As \(2019 \equiv 3 \bmod{12}\), we know that the \(2019\)th digit is equal to the \(3\)rd digit in the list above. As such, it follows that: \[\mathrm{position } ~2019 = 4\] \[\mathrm{position } ~2020 = 2\] \[\mathrm{position } ~2021 = 5\] Therefore, the sum of these values is \(4+2+5=11\).

Thus, the correct answer is D.

16.

Bela and Jenn play the following game on the closed interval \([0, n]\) of the real number line, where \(n\) is a fixed integer greater than \(4\). They take turns playing, with Bela going first. At his first turn, Bela chooses any real number in the interval \([0, n]\). Thereafter, the player whose turn it is chooses a real number that is more than one unit away from all numbers previously chosen by either player. A player unable to choose such a number loses. Using optimal strategy, which player will win the game?

Bela will always win.

Jenn will always win.

Bela will win if and only if \(n\) is odd.

Jenn will win if and only if \(n\) is odd.

Bela will win if and only if \(n >8\).

Solution(s):

Consider the following strategy:

Bela begins by choosing the middle value \(\dfrac{n}{2}\) in \([0,n]\). From then on, whatever value say — \(k\) — Jenn chooses, Bela will always choose \(n-k\). As Bela goes first, and chooses the middle value, she will always be able to choose the mirrored value of Jenn's move and Jenn will run out of number to pick first.

Therefore, following this strategy, Bela will always win.

Thus, A is the correct answer.

17.

There are \(10\) people standing equally spaced around a circle. Each person knows exactly \(3\) of the other \(9\) people: the \(2\) people standing next to her or him, as well as the person directly across the circle. How many ways are there for the \(10\) people to split up into \(5\) pairs so that the members of each pair know each other?

\(11\)

\(12\)

\(13\)

\(14\)

\(15\)

Solution(s):

We case upon the number of opposite pairs. As in, we count the number of possible pairs when we have \(0,1,2,\cdots,5\) pairs whose members are across the circle from one another. Then, we will add up all these values to find the total number of ways to split up the \(10\) people.

\(0\) opposite pairs

In this case, we select pairs by either matching person \(1\) with person \(2\), and person \(3\) with person \(4\), and so on. Or, we can match person \(1\) with person \(10\), and person \(9\) with person \(8\), and so on.
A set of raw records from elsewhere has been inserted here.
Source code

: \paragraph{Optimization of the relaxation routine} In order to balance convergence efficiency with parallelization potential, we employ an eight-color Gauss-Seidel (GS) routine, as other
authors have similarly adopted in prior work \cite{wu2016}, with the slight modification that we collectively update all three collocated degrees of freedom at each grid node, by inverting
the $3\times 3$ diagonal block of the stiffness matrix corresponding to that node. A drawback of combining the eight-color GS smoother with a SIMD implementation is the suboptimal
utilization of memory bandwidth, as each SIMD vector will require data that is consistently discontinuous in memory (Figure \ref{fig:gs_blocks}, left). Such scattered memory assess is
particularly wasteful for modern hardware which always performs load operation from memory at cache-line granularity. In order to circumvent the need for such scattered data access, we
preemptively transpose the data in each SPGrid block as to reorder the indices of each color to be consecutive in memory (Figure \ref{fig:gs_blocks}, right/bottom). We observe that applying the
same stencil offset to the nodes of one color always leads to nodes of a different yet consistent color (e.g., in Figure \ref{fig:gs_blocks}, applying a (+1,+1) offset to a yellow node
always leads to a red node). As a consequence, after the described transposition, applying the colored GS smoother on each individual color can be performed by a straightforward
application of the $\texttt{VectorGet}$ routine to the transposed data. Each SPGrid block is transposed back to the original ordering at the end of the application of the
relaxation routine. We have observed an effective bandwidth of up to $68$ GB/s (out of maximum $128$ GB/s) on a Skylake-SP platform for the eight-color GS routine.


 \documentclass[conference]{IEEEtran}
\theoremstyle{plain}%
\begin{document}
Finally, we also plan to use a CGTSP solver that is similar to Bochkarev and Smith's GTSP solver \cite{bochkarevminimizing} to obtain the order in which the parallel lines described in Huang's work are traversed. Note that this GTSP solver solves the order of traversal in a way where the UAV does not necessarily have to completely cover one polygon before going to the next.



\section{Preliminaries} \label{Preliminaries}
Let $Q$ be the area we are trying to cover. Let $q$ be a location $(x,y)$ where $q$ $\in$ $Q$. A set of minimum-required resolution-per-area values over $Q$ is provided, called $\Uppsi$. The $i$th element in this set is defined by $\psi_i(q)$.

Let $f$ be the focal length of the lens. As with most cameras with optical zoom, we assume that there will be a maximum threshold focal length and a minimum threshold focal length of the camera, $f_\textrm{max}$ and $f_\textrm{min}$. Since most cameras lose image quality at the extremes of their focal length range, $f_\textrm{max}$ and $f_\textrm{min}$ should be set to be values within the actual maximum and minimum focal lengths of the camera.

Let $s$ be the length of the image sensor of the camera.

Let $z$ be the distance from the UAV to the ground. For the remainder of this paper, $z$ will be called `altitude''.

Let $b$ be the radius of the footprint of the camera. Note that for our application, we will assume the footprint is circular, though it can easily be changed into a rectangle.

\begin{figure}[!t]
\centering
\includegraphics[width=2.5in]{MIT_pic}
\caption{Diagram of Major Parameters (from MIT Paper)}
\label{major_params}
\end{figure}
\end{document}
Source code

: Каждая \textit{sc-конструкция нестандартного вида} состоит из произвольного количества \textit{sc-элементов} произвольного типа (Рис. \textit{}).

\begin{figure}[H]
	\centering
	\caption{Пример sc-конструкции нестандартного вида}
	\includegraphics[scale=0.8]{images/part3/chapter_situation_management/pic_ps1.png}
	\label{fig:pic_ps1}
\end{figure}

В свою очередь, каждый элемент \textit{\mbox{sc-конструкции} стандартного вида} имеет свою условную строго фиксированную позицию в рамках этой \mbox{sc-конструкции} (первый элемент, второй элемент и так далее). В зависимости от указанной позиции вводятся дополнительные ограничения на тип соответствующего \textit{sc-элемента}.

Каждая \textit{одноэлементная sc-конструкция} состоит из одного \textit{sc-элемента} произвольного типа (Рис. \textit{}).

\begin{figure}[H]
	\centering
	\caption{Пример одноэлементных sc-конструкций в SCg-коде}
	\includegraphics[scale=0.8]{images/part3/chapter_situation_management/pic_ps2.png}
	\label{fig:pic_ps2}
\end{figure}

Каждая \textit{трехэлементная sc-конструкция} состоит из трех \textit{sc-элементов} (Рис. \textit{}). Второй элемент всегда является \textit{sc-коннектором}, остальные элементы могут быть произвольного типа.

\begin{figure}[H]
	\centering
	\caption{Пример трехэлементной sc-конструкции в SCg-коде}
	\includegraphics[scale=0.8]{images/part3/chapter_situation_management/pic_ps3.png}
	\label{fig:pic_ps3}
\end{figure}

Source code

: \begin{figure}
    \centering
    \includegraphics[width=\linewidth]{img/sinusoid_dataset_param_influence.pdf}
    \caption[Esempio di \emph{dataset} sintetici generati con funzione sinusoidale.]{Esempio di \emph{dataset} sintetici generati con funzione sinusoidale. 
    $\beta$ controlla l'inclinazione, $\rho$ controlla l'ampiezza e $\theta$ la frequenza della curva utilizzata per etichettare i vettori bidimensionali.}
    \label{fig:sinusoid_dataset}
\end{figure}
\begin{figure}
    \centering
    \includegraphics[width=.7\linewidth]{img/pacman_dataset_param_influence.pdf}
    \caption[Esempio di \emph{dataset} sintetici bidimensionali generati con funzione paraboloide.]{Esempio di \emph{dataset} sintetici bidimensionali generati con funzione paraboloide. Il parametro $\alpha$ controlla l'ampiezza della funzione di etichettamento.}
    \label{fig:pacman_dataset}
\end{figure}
As such, there are \(2\) ways to pair up individuals in this case.

\(1\) opposite pair

In this case, we have \(5\) possible pairs where a person is matched with the person across from them, and everyone else pairs with the person next to them.

\(2\) opposite pairs

We cannot have \(2\) opposite pairs, as there would be one person on either side that will not have a pair adjacent to them.

\(3\) opposite pairs

In this case, we have \(\binom{5}{3} = 10\) possible ways to match a person with the person across from them, where everyone else pairs with the person next to them. However, notice that there are duplicates, so we divide the \(10\) possibilities by \(2\) to get \(5\).

\(4\) opposite pairs

We cannot have \(4\) opposite pairs, as there would be one person on either side that will not have a pair adjacent to them.

\(5\) opposite pairs

In this case, there is only one way to do this.

As such, there are \(2+5+5+1=13\) ways to pair up individuals such that the members of each pair know each other.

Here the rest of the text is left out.